MadSci Network: Evolution
Query:

Re: Why looks vultures from Africa and North-America the same......

Date: Wed Dec 16 14:09:32 1998
Posted By: Peter Pearson, Cryptologist, Uptronics Incorporated
Area of science: Evolution
ID: 912513222.Ev
Message:

It has often happened that in geographically separated regions, the evolutionary process has produced strikingly similar animals to fill similar ecological niches. The tendency for animals in similar "jobs" to evolve similar features is called "evolutionary convergence." The old-world and new-world buzzards mentioned in your question, for example, work under the job description of "flying carrion-eater," and it is often suggested that species filling this niche tend toward baldness because their fluffier-headed siblings are significantly hampered by globs of rotting goo stuck in their head-feathers.

An article by Natalie Angier in the December 15 New York Times (go here and search for "convergent evolution") discusses convergent evolution at length, citing the example of the spiny anteater of Australia, the pangolin of Africa, and the giant anteater of Latin America, three species that seem to have evolved independently to work the job of "eater of tiny, colonial insects." The three species share many distinctive features, such as long, sticky tongues; but they are such distant relatives of one another that these features cannot plausibly have been inherited from a common ancestor. The spiny anteater and the pangolin, for example, are no more closely related to each other than they are to you.

Another example is the Argentine tuco-tuco, which looks much like a gopher and fills the same niche as the gopher: "tunnel-dwelling eater of plants." Yet the tuco-tuco and the gopher are related only to the extent that they are both rodents.

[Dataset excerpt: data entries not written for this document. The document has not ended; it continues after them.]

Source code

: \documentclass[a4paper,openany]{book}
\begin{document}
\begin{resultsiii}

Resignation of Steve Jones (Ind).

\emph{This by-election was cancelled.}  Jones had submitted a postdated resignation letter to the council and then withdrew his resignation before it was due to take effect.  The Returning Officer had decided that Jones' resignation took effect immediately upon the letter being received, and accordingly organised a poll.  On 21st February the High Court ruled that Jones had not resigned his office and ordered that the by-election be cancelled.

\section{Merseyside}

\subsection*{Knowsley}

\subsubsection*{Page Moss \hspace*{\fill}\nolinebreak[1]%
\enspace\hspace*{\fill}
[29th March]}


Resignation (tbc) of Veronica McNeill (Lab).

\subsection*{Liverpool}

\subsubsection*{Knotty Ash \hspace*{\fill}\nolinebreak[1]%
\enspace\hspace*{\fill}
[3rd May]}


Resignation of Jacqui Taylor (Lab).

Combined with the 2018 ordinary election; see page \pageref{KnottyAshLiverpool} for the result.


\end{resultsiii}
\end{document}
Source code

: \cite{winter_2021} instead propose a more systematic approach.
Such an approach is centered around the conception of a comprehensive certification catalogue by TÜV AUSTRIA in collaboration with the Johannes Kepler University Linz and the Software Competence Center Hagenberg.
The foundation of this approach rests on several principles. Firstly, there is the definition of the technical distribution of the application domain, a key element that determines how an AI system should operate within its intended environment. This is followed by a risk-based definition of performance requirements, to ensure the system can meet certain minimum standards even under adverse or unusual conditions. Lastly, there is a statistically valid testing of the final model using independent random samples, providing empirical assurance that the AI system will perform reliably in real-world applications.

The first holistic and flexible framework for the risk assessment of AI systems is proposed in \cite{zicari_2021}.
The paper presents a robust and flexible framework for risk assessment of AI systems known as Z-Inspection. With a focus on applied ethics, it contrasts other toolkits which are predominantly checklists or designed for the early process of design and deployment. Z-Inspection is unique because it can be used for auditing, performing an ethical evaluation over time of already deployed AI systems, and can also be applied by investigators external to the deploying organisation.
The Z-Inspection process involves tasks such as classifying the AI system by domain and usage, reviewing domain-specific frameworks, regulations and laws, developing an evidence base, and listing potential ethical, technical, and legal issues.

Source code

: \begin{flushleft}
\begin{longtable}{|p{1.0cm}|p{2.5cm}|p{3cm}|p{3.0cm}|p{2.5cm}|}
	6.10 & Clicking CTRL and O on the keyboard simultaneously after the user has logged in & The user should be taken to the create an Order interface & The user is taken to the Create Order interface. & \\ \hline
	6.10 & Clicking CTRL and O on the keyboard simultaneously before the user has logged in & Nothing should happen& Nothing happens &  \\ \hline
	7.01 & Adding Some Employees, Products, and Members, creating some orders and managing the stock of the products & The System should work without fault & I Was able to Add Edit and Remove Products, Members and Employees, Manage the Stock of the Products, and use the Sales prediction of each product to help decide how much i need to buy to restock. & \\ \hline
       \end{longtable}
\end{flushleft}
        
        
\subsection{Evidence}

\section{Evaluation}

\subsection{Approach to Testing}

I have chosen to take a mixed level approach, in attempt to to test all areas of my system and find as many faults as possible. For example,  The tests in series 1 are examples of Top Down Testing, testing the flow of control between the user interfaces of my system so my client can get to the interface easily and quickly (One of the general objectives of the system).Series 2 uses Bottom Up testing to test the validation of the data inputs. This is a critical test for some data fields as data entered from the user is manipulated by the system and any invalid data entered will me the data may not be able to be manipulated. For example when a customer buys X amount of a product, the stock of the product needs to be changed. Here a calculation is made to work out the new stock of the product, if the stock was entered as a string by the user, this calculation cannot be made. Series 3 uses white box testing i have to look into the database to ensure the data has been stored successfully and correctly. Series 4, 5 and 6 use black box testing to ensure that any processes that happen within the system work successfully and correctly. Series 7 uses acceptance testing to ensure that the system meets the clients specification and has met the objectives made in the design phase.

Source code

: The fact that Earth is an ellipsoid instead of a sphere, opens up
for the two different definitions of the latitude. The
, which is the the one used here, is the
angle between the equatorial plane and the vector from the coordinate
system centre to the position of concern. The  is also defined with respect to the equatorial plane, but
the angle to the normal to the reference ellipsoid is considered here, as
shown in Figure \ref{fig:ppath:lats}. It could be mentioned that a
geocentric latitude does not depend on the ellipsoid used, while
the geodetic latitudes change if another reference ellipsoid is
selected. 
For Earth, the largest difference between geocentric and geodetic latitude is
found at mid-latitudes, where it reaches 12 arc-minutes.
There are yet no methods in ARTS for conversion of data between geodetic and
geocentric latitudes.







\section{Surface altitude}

Some examples of evolutionary convergence that involve marsupials are especially interesting, since the marsupial branch separates from the mammalian familiy tree long before "our" branch split into primates, rodents, whales, bats, carnivores, and more. The marsupial branch produced some animals very similar to their better-known, non-marsupial counterparts, including marsupial stand-ins for the sabre-toothed tiger (now extinct, just like its placental cousin) and the weasel. When two chains of evolutionary action, separated for so long, both produce weasels, there is a strong suggestion that the "weasel design" in some sense captures important evolutionary lessons.